Friday

50 lbs. doesn't seem such a far-way goal now...

1/9/07: I went up .4 this week. no big deal. I know why and I'm not sweating it. Get this...I only have 8 more lbs. until my 20% mark. That's right, at 38 lbs. I will have lost 20% of my body weight! Isn't that incredible?!?! I'm wicked proud. It's been such an amazing year, weight-wise. After losing 30 lbs. I:

-I love that I don't feel like I'm having a panic attack when I slip up and eat a piece of cake. I now know that it's not the end of the world!!! The guilt is gone.

-I love that I have shape now. I've always been "curvy" but now I'm a definate hour-glass and I think that's incredibly beautiful.

-I love that I can feel my hip bones. I know it seens ridiculous, but before I lost this weight I had to lay down on the ground and suck my gut in JUST to feel those bones. It's awesome actually being able to see them when I stand up. haha!

-I love that I breezed through the holidays and New Years like it was just another week out of my life. Not like it was the beginning of some huge, life changing diet plan. I'm done with New Year's Resolutions. Where did we EVER get the idea that diets had to start on Monday's and after the holidays, rather than after lunch on a Wednesday on VACATION! seriously.

-I love that I can fit into skinny jeans.

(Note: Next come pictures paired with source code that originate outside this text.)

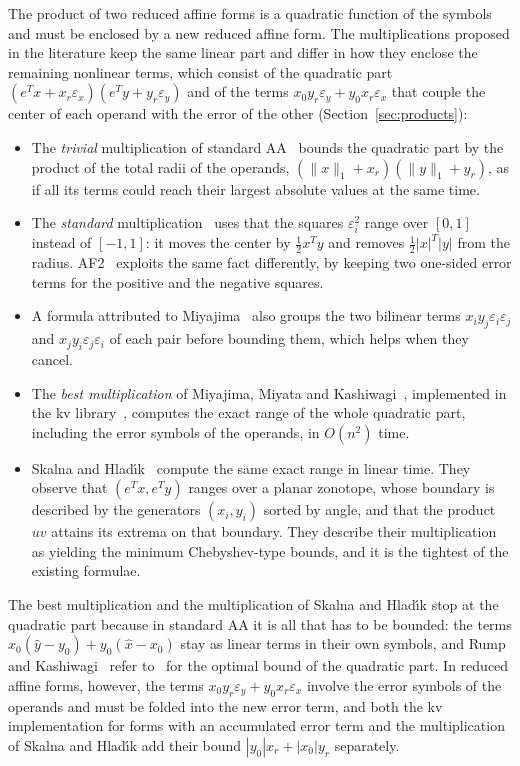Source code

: \documentclass[11pt]{article}
\theoremstyle{definition}
\newcommand{\eps}{\varepsilon}
\newcommand{\ex}{\eps_x}
\newcommand{\ey}{\eps_y}
\begin{document}
The product of two reduced affine forms is a quadratic function of the symbols and must be enclosed by a new reduced affine form. The multiplications proposed in the literature keep the same linear part and differ in how they enclose the remaining nonlinear terms, which consist of the quadratic part $(e^Tx+x_r\ex)(e^Ty+y_r\ey)$ and of the terms $x_0y_r\ey+y_0x_r\ex$ that couple the center of each operand with the error of the other (Section~\ref{sec:products}):
\begin{itemize}
\item The \emph{trivial} multiplication of standard AA~\cite{stolfi1997self} bounds the quadratic part by the product of the total radii of the operands, $(\|x\|_1+x_r)(\|y\|_1+y_r)$, as if all its terms could reach their largest absolute values at the same time.
\item The \emph{standard} multiplication~\cite{kolev2004improved,vu2009enhancing} uses that the squares $\eps_i^2$ range over $[0,1]$ instead of $[-1,1]$: it moves the center by $\tfrac12x^Ty$ and removes $\tfrac12|x|^T|y|$ from the radius. AF2~\cite{messine2002extentions} exploits the same fact differently, by keeping two one-sided error terms for the positive and the negative squares.
\item A formula attributed to Miyajima~\cite{skalna2017new} also groups the two bilinear terms $x_iy_j\eps_i\eps_j$ and $x_jy_i\eps_j\eps_i$ of each pair before bounding them, which helps when they cancel.
\item The \emph{best multiplication} of Miyajima, Miyata and Kashiwagi~\cite{miyajima2003best}, implemented in the kv library~\cite{kvlib}, computes the exact range of the whole quadratic part, including the error symbols of the operands, in $O(n^2)$ time.
\item Skalna and Hlad\'{\i}k~\cite{skalna2017new} compute the same exact range in linear time. They observe that $(e^Tx,e^Ty)$ ranges over a planar zonotope, whose boundary is described by the generators $(x_i,y_i)$ sorted by angle, and that the product $uv$ attains its extrema on that boundary. They describe their multiplication as yielding the minimum Chebyshev-type bounds, and it is the tightest of the existing formulae.
\end{itemize}
The best multiplication and the multiplication of Skalna and Hlad\'{\i}k stop at the quadratic part because in standard AA it is all that has to be bounded: the terms $x_0(\hat y-y_0)+y_0(\hat x-x_0)$ stay as linear terms in their own symbols, and Rump and Kashiwagi~\cite{rump2015implementation} refer to~\cite{miyajima2003best} for the optimal bound of the quadratic part. In reduced affine forms, however, the terms $x_0y_r\ey+y_0x_r\ex$ involve the error symbols of the operands and must be folded into the new error term, and both the kv implementation for forms with an accumulated error term and the multiplication of Skalna and Hlad\'{\i}k add their bound $|y_0|x_r+|x_0|y_r$ separately.
\end{document}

-I love that I no longer postion myself in photos the same way: chin up, stomach in, arms behind, no full smile (I thought it made my cheecks look chubby! Oh for goodness sakes!!!)...etc.

-I love that I now know how to eat properlly and can eat out anywhere now without risking total diet breakdown.

-I love that I havn't given up. In the past, I havn't been ready to lose this weight. Last March, I decided I was. I was DONE feeling angry and sick about my body...no one should feel that way! I'm not there yet, but I'm not going to give up. I'm this for the long-haul. No more resolutions...this is just my life.